Dexmedetomidine administration reduced mortality in patients with acute respiratory distress syndrome: a propensity score-matched cohort analysis.

BACKGROUND

Acute respiratory distress syndrome (ARDS) continues to pose significant difficulties due to the scarcity of successful preventative and therapeutic measures. Recent clinical trials and experimental research have confirmed the lung-protective and anti-inflammatory properties of dexmedetomidine. The objective of this study was to examine the relationship between the use of dexmedetomidine and mortality outcomes in ICU patients with ARDS.

METHODS

This study retrospectively examined data from the Medical Information Mart for Intensive Care (MIMIC) IV, focusing on individuals diagnosed with ARDS. The primary endpoint was the occurrence of death within 28 days after entering the ICU. To ensure a balanced cohort, we applied propensity score matching at a 1:1 ratio.
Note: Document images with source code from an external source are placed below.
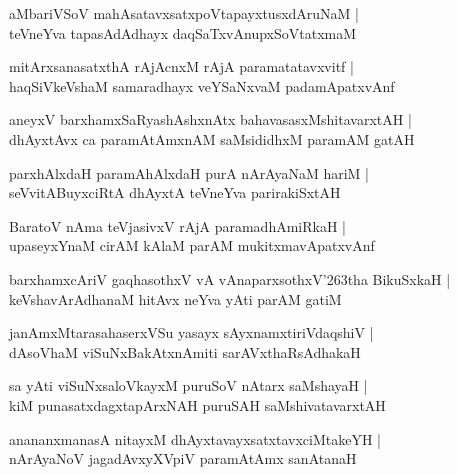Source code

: \documentclass[twoside,12pt,openright]{book}
\def\S{\char'263}
\newcounter{shloka}[chapter]
\begin{document}
\begin{shloka}%
aMbariVSoV mahAsatavxsatxpoVtapayxtusxdAruNaM |\\
teVneYva tapasAdAdhayx daqSaTxvAnupxSoVtatxmaM
\end{shloka}

\begin{shloka}%
mitArxsanasatxthA rAjAcnxM rAjA paramatatavxvitf |\\
haqSiVkeVshaM samaradhayx veYSaNxvaM padamApatxvAnf 
\end{shloka}

\begin{shloka}%
aneyxV barxhamxSaRyashAshxnAtx bahavasasxMshitavarxtAH |\\
dhAyxtAvx ca paramAtAmxnAM saMsididhxM paramAM gatAH 
\end{shloka}

\begin{shloka}%
parxhAlxdaH paramAhAlxdaH purA nArAyaNaM hariM |\\
seVvitABuyxciRtA dhAyxtA teVneYva parirakiSxtAH
\end{shloka}

\begin{shloka}%
BaratoV nAma teVjasivxV rAjA paramadhAmiRkaH |\\
upaseyxYnaM cirAM kAlaM parAM mukitxmavApatxvAnf 
\end{shloka}

\begin{shloka}%
barxhamxcAriV gaqhasothxV vA vAnaparxsothxV\S tha BikuSxkaH |\\
keVshavArAdhanaM hitAvx neYva yAti parAM gatiM 
\end{shloka}

\begin{shloka}%
janAmxMtarasahaserxVSu yasayx sAyxnamxtiriVdaqshiV |\\
dAsoVhaM viSuNxBakAtxnAmiti sarAVxthaRsAdhakaH 
\end{shloka}

\begin{shloka}%
sa yAti viSuNxsaloVkayxM puruSoV nAtarx saMshayaH |\\
kiM punasatxdagxtapArxNAH puruSAH saMshivatavarxtAH 
\end{shloka}

\begin{shloka}%
anananxmanasA nitayxM dhAyxtavayxsatxtavxciMtakeYH |\\
nArAyaNoV jagadAvxyXVpiV paramAtAmx sanAtanaH 
\end{shloka}
\end{document}
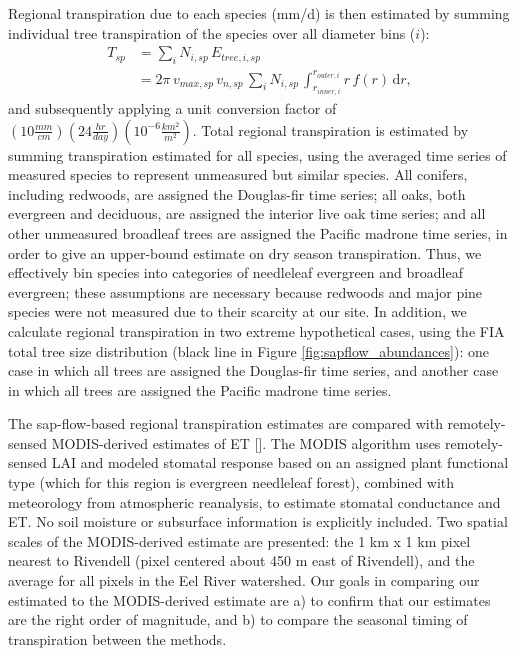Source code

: Regional transpiration due to each species (mm/d) is then estimated by summing individual tree transpiration of the species over all diameter bins ($i$):
\begin{align}
\label{eqn:transpreg}
T_{sp} &= \sum_{i} N_{i,sp} \, E_{tree,i,sp} \nonumber \\
&= 2\pi \, v_{max,sp} \, v_{n,sp} \, \sum_{i} N_{i,sp} \, \int_{r_{inner,i}}^{r_{outer,i}}  r \, f(r) \, \mathrm{d}r ,
\end{align}
and subsequently applying a unit conversion factor of $(10 \tfrac{mm}{cm}) (24 \tfrac{hr}{day}) (10^{-6} \tfrac{km^2}{m^2})$.  Total regional transpiration is estimated by summing transpiration estimated for all species, using the averaged time series of measured species to represent unmeasured but similar species.  All conifers, including redwoods, are assigned the Douglas-fir time series; all oaks, both evergreen and deciduous, are assigned the interior live oak time series; and all other unmeasured broadleaf trees are assigned the Pacific madrone time series, in order to give an upper-bound estimate on dry season transpiration.  Thus, we effectively bin species into categories of needleleaf evergreen and broadleaf evergreen; these assumptions are necessary because redwoods and major pine species were not measured due to their scarcity at our site.  In addition, we calculate regional transpiration in two extreme hypothetical cases, using the FIA total tree size distribution (black line in Figure \ref{fig:sapflow_abundances}): one case in which all trees are assigned the Douglas-fir time series, and another case in which all trees are assigned the Pacific madrone time series. 

The sap-flow-based regional transpiration estimates are compared with remotely-sensed MODIS-derived estimates of ET [\cite{mu2007development}].  The MODIS algorithm uses remotely-sensed LAI and modeled stomatal response based on an assigned plant functional type (which for this region is evergreen needleleaf forest), combined with meteorology from atmospheric reanalysis, to estimate stomatal conductance and ET.  No soil moisture or subsurface information is explicitly included.  Two spatial scales of the MODIS-derived estimate are presented: the 1 km x 1 km pixel nearest to Rivendell (pixel centered about 450 m east of Rivendell), and the average for all pixels in the Eel River watershed.  Our goals in comparing our estimated to the MODIS-derived estimate are a) to confirm that our estimates are the right order of magnitude, and b) to compare the seasonal timing of transpiration between the methods.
Additionally, multivariable analysis was performed to mitigate the effects of confounding factors.

RESULTS

In this study, a cohort comprising 612 patients diagnosed with ARDS was investigated. Analysis using both univariate and multivariate Cox regression indicated significantly reduced 28-day and 90-day mortality rates in patients administered dexmedetomidine compared to those who were not given this treatment. Following adjustments for potential confounders using propensity score matching, these results were confirmed to be robust.

CONCLUSION

The results indicate an association between the administration of dexmedetomidine and lower mortality rates among severely ill ARDS patients. However, this result should be interpreted with cause because of a lot of missing data of potential risk factors for clinical outcomes. Nonetheless, it is imperative to perform further randomized controlled trials to corroborate this finding.